Guest post from Louise Ross – aka @grannylouisa
No Smoking Day is always a busy time for stop smoking services across the country, because teams of frontline staff, in health, schools, colleges and local authorities, ask for our help. They put on events in their own workplaces that complement the work we do all year, aiming to support people who want to stop smoking. This all contributes to reducing the harm done by tobacco, especially in some of the poorest communities we serve.
This year, the Leicester Stop service was busier than ever, as we chose No Smoking Day to launch our new ‘brand’ as the first in the country to become an e-cig friendly service.
During the week, I did several media interviews, including local and regional radio, and for this piece in the Leicester Mercury.
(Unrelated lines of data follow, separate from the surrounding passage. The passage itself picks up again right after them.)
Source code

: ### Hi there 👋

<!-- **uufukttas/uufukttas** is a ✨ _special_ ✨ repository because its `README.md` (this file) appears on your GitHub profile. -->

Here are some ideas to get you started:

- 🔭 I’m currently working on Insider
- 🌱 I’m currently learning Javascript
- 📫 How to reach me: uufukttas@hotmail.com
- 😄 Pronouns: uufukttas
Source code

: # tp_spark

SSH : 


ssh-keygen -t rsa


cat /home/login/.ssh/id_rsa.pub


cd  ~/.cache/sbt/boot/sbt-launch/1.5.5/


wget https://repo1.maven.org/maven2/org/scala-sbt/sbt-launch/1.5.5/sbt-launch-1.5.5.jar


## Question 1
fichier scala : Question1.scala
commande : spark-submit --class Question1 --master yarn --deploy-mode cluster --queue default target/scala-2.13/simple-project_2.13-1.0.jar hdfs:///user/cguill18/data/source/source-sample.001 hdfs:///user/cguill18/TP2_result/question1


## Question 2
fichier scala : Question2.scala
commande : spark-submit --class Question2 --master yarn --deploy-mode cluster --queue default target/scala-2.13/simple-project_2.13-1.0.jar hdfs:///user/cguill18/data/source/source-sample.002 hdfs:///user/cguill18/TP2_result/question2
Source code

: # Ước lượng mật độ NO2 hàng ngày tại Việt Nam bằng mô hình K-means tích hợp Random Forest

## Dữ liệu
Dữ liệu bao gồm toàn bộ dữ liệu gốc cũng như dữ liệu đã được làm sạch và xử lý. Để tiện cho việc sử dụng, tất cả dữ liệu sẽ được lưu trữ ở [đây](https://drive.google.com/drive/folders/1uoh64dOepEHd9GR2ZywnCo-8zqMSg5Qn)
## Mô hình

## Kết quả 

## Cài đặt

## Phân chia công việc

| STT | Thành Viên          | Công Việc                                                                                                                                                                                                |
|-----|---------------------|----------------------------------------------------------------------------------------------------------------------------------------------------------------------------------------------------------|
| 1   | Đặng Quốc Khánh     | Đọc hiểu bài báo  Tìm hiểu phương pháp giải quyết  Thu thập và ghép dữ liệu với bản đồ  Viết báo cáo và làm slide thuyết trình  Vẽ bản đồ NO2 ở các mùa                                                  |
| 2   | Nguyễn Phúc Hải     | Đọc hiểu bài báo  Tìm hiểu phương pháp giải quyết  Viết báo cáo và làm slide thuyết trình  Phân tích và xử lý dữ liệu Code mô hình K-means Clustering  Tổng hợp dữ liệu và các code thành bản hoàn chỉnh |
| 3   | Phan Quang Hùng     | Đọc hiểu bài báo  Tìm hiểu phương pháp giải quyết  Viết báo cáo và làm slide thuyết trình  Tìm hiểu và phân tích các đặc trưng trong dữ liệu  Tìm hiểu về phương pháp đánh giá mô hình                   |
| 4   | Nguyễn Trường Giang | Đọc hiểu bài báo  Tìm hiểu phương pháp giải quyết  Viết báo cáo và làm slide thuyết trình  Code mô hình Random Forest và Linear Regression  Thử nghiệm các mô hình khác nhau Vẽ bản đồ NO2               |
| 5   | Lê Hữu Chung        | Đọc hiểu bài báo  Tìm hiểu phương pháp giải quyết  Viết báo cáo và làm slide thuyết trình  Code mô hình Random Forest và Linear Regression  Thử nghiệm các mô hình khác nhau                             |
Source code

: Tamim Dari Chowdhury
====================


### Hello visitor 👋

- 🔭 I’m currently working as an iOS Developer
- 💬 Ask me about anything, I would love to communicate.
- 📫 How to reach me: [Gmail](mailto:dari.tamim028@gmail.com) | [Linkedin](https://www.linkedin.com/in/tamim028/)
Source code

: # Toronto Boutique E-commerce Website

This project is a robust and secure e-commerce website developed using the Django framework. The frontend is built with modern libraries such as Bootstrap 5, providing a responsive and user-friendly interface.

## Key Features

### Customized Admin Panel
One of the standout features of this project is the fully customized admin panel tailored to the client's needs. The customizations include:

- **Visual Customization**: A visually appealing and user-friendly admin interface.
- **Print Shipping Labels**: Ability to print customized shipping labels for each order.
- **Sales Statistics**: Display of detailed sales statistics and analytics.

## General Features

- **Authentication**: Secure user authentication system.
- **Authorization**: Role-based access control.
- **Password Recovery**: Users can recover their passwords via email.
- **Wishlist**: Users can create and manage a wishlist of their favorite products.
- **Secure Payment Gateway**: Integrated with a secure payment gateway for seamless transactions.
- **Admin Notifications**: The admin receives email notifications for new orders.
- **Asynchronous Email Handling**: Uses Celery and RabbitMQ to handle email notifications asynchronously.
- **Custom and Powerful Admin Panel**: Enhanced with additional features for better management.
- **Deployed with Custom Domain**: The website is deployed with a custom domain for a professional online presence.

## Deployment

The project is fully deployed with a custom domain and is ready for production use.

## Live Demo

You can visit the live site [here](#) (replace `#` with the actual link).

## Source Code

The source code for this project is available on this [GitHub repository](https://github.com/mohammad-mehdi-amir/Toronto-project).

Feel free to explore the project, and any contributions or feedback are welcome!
This kind of publicity helps us communicate our new ‘offer’ to local smokers, that we are really keen to support them to stop smoking, whether they want to use licensed products or e-cigs.
One of the other really important communication routes though is the voice of the same frontline staff I referred to earlier – there is a huge hearts-and-minds job to be done with them where e-cigs are concerned, partly because of a massive information gap but also because of the misinformation that circulates via hostile media stories and from otherwise credible sources that claim to be speaking up for the health of the nation.
One such group, which I won’t identify here, asked me for help to do a series of talks about the dangers of e-cigs. They said they didn’t want to dwell on the dangers of smoking, just to raise people’s awareness about how harmful e-cigs are. Once I’d deleted my first response, I re-wrote my reply offering an urgent meeting to provide an up-to-date picture of how important these devices could be for reducing smoking rates among their service users, where whole families of smokers could be introduced to harm reduction through vaping.
I also emphasise, when talking to these audiences, that this is about choice. We still offer all the licensed products that are available, but we now have the options to work with people who want to use their own e-cigs. We can’t supply these, but our E-cig Insight Scheme allows us to give a voucher as a thank-you to those who stop smoking using e-cigs, if they promise to participate in our evaluation at 6 and 12 months.
The other aspect of this that has kept me busy has been the enquiries from other stop smoking service managers who can see the potential of going down this route, and want to know how we set it up.
It’s early days yet, but I hope that by No Smoking Day 2015, many more stop smoking services will be offering a similar package. This could be another step towards truly making smoking history.